---------- Materials provided

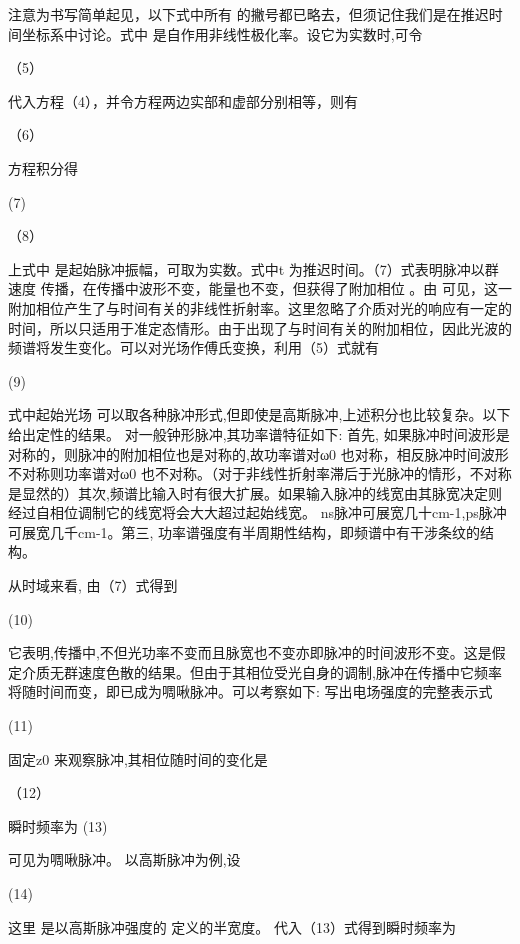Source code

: 注意为书写简单起见，以下式中所有  的撇号都已略去，但须记住我们是在推迟时间坐标系中讨论。式中  是自作用非线性极化率。设它为实数时,可令

                                                     （5）

 代入方程（4），并令方程两边实部和虚部分别相等，则有

                                   （6）

方程积分得

                    (7)                       

                      （8）

上式中 是起始脉冲振幅，可取为实数。式中t 为推迟时间。（7）式表明脉冲以群速度 传播，在传播中波形不变，能量也不变，但获得了附加相位 。由 可见，这一附加相位产生了与时间有关的非线性折射率。这里忽略了介质对光的响应有一定的时间，所以只适用于准定态情形。由于出现了与时间有关的附加相位，因此光波的频谱将发生变化。可以对光场作傅氏变换，利用（5）式就有

         (9)      

式中起始光场 可以取各种脉冲形式,但即使是高斯脉冲,上述积分也比较复杂。以下给出定性的结果。 对一般钟形脉冲,其功率谱特征如下: 首先, 如果脉冲时间波形是对称的，则脉冲的附加相位也是对称的,故功率谱对ω0 也对称，相反脉冲时间波形不对称则功率谱对ω0 也不对称。（对于非线性折射率滞后于光脉冲的情形，不对称是显然的）其次,频谱比输入时有很大扩展。如果输入脉冲的线宽由其脉宽决定则经过自相位调制它的线宽将会大大超过起始线宽。 ns脉冲可展宽几十cm-1,ps脉冲可展宽几千cm-1。第三, 功率谱强度有半周期性结构，即频谱中有干涉条纹的结构。

      从时域来看, 由（7）式得到

                                                    (10)

它表明,传播中,不但光功率不变而且脉宽也不变亦即脉冲的时间波形不变。这是假定介质无群速度色散的结果。但由于其相位受光自身的调制,脉冲在传播中它频率将随时间而变，即已成为啁啾脉冲。可以考察如下: 写出电场强度的完整表示式

                   (11)

固定z0 来观察脉冲,其相位随时间的变化是

                                              （12）

瞬时频率为                          (13)

可见为啁啾脉冲。 以高斯脉冲为例,设

                                                  (14)

这里 是以高斯脉冲强度的 定义的半宽度。 代入（13）式得到瞬时频率为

--------------------

> Problem to solve: Reproduce every record above exactly, but leave out the pictures.

> Output below:
Source code

: 注意为书写简单起见，以下式中所有  的撇号都已略去，但须记住我们是在推迟时间坐标系中讨论。式中  是自作用非线性极化率。设它为实数时,可令

                                                     （5）

 代入方程（4），并令方程两边实部和虚部分别相等，则有

                                   （6）

方程积分得

                    (7)                       

                      （8）

上式中 是起始脉冲振幅，可取为实数。式中t 为推迟时间。（7）式表明脉冲以群速度 传播，在传播中波形不变，能量也不变，但获得了附加相位 。由 可见，这一附加相位产生了与时间有关的非线性折射率。这里忽略了介质对光的响应有一定的时间，所以只适用于准定态情形。由于出现了与时间有关的附加相位，因此光波的频谱将发生变化。可以对光场作傅氏变换，利用（5）式就有

         (9)      

式中起始光场 可以取各种脉冲形式,但即使是高斯脉冲,上述积分也比较复杂。以下给出定性的结果。 对一般钟形脉冲,其功率谱特征如下: 首先, 如果脉冲时间波形是对称的，则脉冲的附加相位也是对称的,故功率谱对ω0 也对称，相反脉冲时间波形不对称则功率谱对ω0 也不对称。（对于非线性折射率滞后于光脉冲的情形，不对称是显然的）其次,频谱比输入时有很大扩展。如果输入脉冲的线宽由其脉宽决定则经过自相位调制它的线宽将会大大超过起始线宽。 ns脉冲可展宽几十cm-1,ps脉冲可展宽几千cm-1。第三, 功率谱强度有半周期性结构，即频谱中有干涉条纹的结构。

      从时域来看, 由（7）式得到

                                                    (10)

它表明,传播中,不但光功率不变而且脉宽也不变亦即脉冲的时间波形不变。这是假定介质无群速度色散的结果。但由于其相位受光自身的调制,脉冲在传播中它频率将随时间而变，即已成为啁啾脉冲。可以考察如下: 写出电场强度的完整表示式

                   (11)

固定z0 来观察脉冲,其相位随时间的变化是

                                              （12）

瞬时频率为                          (13)

可见为啁啾脉冲。 以高斯脉冲为例,设

                                                  (14)

这里 是以高斯脉冲强度的 定义的半宽度。 代入（13）式得到瞬时频率为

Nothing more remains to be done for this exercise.